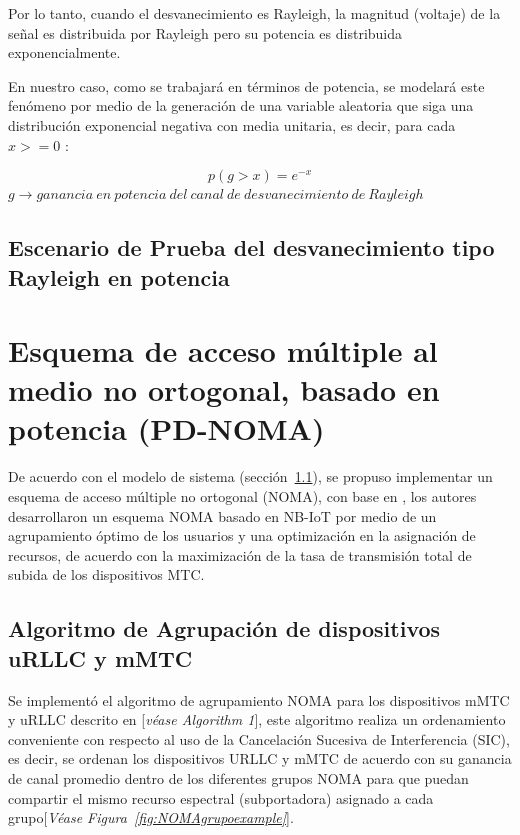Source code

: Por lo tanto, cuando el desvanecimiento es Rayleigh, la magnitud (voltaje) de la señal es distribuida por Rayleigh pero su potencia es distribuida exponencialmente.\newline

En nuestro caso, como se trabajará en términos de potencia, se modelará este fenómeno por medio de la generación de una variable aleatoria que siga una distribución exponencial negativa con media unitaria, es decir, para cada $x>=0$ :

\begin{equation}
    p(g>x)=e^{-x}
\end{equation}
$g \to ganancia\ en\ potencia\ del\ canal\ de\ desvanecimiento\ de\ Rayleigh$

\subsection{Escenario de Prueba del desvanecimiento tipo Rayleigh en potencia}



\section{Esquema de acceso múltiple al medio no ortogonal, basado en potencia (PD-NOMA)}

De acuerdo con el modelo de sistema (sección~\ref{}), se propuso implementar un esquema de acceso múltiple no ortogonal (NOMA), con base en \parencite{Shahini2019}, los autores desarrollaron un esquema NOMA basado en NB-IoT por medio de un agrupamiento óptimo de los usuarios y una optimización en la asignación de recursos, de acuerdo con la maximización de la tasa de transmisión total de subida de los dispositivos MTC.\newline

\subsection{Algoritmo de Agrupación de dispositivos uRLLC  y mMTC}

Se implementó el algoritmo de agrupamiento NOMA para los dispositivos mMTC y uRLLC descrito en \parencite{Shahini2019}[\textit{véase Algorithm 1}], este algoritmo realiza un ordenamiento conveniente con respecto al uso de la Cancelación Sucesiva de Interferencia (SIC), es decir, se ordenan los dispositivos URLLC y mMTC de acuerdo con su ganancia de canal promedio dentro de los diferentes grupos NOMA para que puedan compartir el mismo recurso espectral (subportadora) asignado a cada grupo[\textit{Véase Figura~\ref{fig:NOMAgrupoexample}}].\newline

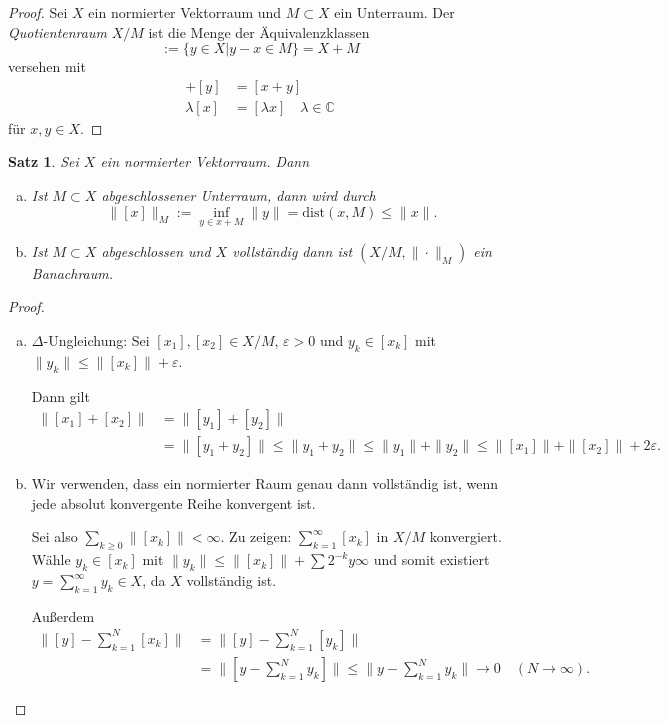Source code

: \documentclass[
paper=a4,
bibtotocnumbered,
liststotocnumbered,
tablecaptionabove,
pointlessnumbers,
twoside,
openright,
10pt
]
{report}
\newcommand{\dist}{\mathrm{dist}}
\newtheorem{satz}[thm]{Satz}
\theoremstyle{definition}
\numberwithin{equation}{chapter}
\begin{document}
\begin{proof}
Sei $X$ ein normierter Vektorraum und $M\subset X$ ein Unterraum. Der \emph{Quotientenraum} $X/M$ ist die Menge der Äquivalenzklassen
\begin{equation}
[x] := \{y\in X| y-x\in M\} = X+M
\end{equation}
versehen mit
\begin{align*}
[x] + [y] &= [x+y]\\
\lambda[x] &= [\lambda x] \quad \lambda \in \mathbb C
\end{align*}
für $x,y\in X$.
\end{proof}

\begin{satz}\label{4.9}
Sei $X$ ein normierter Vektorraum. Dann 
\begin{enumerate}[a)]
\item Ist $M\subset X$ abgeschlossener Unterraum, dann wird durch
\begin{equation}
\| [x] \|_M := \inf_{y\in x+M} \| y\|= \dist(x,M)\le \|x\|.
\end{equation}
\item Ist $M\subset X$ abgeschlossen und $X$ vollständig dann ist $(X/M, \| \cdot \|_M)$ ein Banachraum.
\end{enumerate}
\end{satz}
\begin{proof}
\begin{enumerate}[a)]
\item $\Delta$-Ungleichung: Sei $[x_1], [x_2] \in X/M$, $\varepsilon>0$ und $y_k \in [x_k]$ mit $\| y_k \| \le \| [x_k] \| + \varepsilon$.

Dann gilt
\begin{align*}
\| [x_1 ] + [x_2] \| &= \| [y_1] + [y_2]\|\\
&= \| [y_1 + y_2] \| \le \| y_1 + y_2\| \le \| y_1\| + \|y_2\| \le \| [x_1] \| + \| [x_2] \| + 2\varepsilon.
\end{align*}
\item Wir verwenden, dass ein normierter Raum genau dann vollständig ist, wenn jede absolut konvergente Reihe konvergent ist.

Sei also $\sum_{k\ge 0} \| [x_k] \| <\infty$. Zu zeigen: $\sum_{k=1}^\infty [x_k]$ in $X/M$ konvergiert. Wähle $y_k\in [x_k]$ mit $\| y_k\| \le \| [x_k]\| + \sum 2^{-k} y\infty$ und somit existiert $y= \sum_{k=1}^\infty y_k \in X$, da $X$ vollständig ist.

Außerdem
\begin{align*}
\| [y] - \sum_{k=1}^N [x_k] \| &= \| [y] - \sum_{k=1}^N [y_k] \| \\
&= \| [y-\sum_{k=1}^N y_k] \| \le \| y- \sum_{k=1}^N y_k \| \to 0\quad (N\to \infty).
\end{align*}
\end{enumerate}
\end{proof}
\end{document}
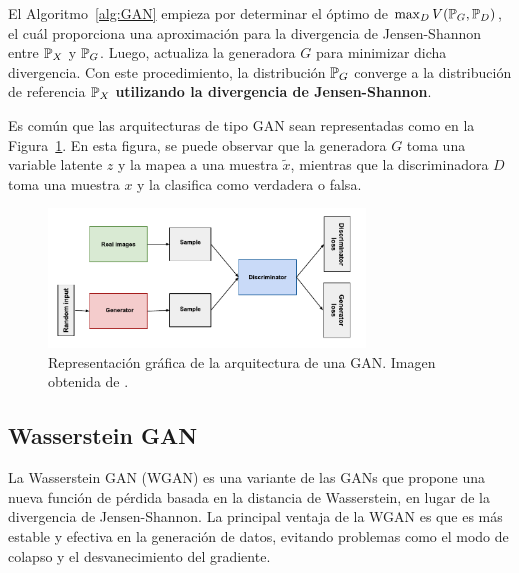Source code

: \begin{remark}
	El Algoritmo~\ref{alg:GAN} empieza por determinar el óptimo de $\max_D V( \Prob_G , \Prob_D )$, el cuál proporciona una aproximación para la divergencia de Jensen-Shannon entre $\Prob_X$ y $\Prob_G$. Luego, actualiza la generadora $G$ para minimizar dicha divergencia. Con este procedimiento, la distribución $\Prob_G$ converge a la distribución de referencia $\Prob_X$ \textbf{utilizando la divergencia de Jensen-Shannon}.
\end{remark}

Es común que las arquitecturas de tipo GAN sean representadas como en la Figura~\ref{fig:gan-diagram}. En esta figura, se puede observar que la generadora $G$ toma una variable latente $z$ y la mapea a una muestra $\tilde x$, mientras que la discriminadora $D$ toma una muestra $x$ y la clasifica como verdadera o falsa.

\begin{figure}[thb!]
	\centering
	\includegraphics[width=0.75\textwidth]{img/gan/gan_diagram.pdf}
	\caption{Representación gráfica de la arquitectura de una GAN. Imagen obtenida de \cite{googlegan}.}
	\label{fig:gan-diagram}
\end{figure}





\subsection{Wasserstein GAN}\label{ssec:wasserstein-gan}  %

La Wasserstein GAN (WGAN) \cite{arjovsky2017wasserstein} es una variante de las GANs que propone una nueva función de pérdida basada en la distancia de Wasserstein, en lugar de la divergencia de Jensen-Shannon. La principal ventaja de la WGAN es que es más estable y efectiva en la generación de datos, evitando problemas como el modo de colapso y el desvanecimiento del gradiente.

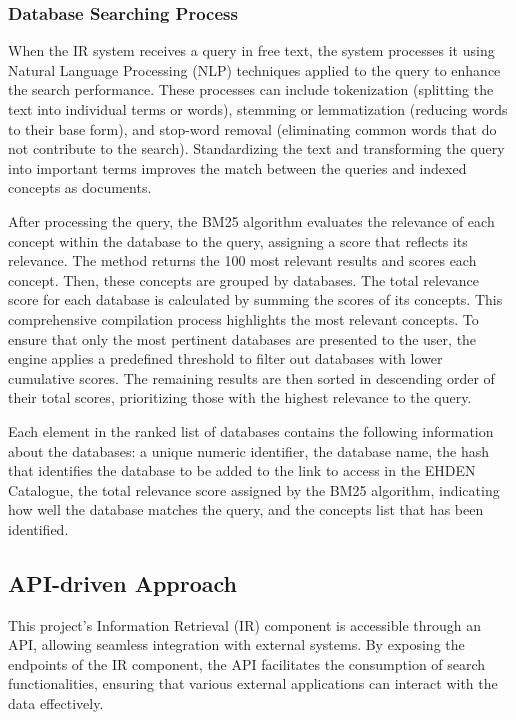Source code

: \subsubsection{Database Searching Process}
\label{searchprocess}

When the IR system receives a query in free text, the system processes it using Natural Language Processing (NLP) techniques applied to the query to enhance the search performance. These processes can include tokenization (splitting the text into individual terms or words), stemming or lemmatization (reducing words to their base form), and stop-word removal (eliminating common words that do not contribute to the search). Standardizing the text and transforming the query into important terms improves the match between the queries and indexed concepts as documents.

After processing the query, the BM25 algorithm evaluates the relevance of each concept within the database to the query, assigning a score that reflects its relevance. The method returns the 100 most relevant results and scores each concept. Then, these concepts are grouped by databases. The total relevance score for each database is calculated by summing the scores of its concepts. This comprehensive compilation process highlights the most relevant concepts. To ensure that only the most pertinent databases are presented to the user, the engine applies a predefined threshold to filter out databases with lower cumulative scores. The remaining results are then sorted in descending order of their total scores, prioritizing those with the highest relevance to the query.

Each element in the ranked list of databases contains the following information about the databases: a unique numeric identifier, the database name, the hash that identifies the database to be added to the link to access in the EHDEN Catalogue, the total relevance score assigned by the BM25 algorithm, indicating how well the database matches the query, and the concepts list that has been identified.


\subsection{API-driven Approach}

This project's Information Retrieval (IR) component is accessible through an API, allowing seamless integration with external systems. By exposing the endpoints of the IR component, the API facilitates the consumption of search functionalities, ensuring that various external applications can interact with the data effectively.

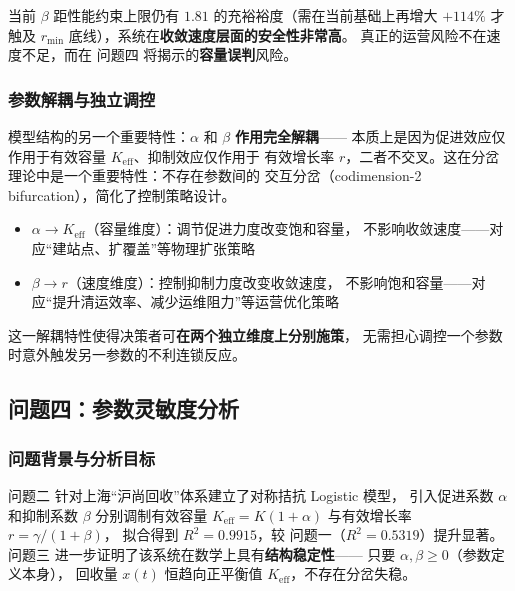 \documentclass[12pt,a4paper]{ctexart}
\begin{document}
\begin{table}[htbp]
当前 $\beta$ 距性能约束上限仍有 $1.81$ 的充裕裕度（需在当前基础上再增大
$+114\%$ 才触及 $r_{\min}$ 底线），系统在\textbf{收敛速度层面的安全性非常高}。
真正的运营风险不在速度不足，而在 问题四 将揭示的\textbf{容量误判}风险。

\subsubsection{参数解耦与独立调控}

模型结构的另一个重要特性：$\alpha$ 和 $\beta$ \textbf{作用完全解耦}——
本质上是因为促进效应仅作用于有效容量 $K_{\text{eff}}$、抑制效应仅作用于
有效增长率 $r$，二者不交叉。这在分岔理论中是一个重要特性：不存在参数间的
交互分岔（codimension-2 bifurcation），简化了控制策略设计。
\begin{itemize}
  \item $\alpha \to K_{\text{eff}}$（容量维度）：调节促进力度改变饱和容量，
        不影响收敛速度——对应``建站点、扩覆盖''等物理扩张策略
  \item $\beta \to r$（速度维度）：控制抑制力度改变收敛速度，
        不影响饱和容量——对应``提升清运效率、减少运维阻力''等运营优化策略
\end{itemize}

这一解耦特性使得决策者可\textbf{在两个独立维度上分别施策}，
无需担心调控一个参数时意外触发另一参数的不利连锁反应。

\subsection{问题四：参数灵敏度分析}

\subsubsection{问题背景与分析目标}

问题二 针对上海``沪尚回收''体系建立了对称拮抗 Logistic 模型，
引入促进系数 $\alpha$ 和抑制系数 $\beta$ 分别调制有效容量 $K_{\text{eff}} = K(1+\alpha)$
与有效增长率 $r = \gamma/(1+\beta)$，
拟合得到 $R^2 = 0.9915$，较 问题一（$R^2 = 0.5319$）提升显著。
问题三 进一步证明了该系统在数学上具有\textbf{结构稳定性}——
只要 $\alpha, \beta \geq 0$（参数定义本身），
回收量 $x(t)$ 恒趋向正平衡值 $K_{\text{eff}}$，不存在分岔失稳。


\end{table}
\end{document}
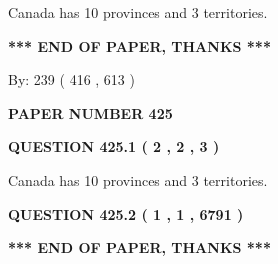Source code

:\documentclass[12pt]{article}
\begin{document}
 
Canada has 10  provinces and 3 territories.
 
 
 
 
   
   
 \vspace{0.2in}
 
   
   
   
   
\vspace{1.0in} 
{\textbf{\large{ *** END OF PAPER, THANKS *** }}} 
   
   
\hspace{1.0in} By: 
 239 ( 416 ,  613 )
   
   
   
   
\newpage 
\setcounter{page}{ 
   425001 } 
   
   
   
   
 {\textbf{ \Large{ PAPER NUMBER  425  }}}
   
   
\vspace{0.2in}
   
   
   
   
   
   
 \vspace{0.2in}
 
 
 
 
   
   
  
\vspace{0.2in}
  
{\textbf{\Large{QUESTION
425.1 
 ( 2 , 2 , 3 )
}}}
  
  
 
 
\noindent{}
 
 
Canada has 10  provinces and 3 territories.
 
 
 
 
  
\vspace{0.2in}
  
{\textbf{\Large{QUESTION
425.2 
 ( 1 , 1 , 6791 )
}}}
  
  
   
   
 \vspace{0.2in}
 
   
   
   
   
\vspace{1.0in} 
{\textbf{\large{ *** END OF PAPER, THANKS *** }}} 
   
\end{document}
◇ ◇ ◇
Print, with pictures removed, exactly the lines of the records above from the top through the line containing "es distribuida exponencialmente.\newline".

Source code

: Por lo tanto, cuando el desvanecimiento es Rayleigh, la magnitud (voltaje) de la señal es distribuida por Rayleigh pero su potencia es distribuida exponencialmente.\newline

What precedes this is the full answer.